Dataset entries:
┌──

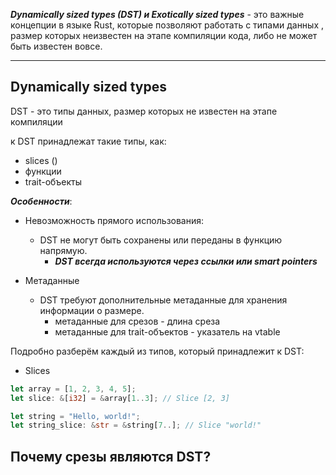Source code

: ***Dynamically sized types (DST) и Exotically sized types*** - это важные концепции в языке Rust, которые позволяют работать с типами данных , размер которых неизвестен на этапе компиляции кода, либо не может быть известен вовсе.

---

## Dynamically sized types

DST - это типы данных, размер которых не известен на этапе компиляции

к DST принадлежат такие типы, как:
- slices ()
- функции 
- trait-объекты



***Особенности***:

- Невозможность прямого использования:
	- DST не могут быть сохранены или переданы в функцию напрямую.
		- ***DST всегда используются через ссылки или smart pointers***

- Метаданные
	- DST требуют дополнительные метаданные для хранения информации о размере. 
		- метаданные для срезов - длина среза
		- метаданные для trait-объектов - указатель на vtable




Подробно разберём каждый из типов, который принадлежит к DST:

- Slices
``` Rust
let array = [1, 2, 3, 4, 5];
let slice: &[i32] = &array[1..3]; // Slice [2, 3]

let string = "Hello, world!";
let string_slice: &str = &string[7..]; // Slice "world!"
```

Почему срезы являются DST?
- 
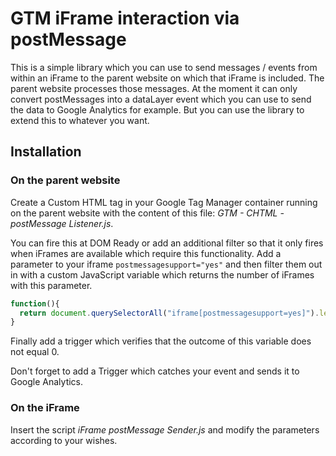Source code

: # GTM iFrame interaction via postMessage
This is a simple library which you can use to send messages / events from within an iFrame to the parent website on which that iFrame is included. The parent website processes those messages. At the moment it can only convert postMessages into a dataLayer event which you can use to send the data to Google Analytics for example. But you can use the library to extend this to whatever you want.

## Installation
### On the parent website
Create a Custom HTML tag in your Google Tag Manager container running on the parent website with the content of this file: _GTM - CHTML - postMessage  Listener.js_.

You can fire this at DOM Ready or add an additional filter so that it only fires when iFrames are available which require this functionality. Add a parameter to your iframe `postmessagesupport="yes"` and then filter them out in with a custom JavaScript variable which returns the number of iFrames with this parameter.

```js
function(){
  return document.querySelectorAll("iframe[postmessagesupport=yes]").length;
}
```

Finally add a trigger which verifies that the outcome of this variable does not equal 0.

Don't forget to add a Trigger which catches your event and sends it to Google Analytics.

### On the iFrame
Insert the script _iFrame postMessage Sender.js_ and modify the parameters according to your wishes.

└──

Any pictures are to be skipped, and the lines from the beginning of the entries through the line with "- slices ()" copied exactly.

Source code

: ***Dynamically sized types (DST) и Exotically sized types*** - это важные концепции в языке Rust, которые позволяют работать с типами данных , размер которых неизвестен на этапе компиляции кода, либо не может быть известен вовсе.

---

## Dynamically sized types

DST - это типы данных, размер которых не известен на этапе компиляции

к DST принадлежат такие типы, как:
- slices ()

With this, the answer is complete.